Introduction to the Unified Patent Court and Unitary Patent
A new European patent system – namely, a European patent with unitary effect (Unitary Patent) and a single patent enforcement system (Unified Patent Court) with divisions located throughout Europe – could start by the end of 2022 or beginning of 2023.
The current European patent is granted by the EPO. After grant, the European patent is subjected to national validation and proceeds into one or more individual national patent rights. Each of the national patents is then renewed, invalidated, and enforced individually before its national offices/courts.
In contrast, the new Unitary Patent (also granted by the EPO) will provide a single, uniform patent that covers all participating EU Countries without having to go through national validation processes and that further limits translation requirements.

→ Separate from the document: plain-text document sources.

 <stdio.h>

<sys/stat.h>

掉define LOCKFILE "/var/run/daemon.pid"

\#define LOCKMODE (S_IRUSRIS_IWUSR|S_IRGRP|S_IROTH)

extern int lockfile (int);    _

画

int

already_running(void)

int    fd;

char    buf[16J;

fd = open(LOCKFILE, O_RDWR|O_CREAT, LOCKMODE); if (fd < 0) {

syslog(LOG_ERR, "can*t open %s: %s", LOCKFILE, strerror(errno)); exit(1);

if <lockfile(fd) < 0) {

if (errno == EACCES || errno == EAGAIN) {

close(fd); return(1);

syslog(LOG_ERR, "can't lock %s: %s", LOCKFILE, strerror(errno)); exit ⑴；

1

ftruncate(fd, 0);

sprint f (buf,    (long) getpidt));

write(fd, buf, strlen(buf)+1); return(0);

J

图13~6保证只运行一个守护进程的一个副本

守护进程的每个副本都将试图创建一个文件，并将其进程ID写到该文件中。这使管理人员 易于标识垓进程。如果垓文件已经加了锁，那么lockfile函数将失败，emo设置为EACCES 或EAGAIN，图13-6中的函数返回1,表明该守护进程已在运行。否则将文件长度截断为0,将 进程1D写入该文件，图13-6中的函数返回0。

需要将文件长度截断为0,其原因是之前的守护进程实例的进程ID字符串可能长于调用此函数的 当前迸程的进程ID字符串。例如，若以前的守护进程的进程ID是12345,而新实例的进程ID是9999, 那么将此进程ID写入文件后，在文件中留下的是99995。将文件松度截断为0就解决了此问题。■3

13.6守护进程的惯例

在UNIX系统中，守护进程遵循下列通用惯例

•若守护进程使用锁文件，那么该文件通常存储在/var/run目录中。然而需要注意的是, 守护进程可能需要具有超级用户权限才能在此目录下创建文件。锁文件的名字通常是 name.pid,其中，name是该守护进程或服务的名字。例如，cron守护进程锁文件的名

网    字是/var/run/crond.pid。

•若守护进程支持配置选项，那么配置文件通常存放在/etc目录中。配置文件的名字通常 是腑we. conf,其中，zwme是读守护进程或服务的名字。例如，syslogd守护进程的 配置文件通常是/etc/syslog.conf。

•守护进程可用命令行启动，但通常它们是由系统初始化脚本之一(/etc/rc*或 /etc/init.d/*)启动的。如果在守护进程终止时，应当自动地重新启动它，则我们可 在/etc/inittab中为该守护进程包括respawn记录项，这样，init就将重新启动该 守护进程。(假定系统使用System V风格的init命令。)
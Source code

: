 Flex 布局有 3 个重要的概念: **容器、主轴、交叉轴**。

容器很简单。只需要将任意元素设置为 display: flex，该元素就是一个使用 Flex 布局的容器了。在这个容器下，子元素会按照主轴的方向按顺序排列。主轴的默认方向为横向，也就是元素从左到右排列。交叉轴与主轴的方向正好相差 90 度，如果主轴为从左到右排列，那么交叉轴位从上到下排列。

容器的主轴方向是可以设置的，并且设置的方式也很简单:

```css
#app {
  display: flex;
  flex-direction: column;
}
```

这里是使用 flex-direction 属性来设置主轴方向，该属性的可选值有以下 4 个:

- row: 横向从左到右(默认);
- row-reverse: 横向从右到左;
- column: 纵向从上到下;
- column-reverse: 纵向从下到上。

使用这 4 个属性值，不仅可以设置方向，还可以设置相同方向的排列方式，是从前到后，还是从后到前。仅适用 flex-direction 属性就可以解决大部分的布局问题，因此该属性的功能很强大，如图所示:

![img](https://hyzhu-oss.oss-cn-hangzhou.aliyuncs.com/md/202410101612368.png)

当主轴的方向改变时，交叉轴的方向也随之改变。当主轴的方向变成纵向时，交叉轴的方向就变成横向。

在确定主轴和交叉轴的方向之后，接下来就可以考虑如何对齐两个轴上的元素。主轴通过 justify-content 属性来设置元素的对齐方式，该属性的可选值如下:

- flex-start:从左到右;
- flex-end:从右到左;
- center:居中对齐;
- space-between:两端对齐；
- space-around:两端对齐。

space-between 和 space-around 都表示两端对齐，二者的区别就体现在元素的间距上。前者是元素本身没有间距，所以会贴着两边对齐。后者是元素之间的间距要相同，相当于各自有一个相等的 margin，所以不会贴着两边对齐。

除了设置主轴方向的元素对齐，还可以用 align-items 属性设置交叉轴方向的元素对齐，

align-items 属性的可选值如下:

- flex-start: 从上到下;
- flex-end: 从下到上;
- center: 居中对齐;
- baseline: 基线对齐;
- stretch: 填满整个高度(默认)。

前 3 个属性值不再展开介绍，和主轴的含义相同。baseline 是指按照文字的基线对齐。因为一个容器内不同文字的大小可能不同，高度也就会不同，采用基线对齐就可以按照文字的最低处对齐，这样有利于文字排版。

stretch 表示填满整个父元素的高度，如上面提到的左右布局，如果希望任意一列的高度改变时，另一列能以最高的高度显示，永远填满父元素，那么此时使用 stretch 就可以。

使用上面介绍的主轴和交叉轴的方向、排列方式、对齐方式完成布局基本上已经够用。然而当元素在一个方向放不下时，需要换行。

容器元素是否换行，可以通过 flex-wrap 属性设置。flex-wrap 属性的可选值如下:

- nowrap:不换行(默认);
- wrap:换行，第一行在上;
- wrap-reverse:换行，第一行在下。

The Unitary Patent can be renewed by the payment of a single fee, and can be centrally enforced and invalidated at a single court (the UPC).
The Unitary Patent system will make it possible to obtain patent protection in all the participating EU Countries by submitting a single request to the EPO, thereby making the process simpler and more cost effective for users (depending on the number of countries in which the EP patent is validated/enforced).
Unified Patent Court
As mentioned above, currently, jurisdiction to decide on infringement and validity of a European patent lies with each competent national court of the respective validated EPC countries. This can lead to forum shopping, multiple and expensive litigation efforts with possible diverging decisions from national courts.
The UPC, a single court with jurisdiction over all participating member countries, deals with infringement and validity of both Unitary Patents and classical European patents (if not opted-out), thereby addressing the above potential shortcomings and aiming to improve legal certainty.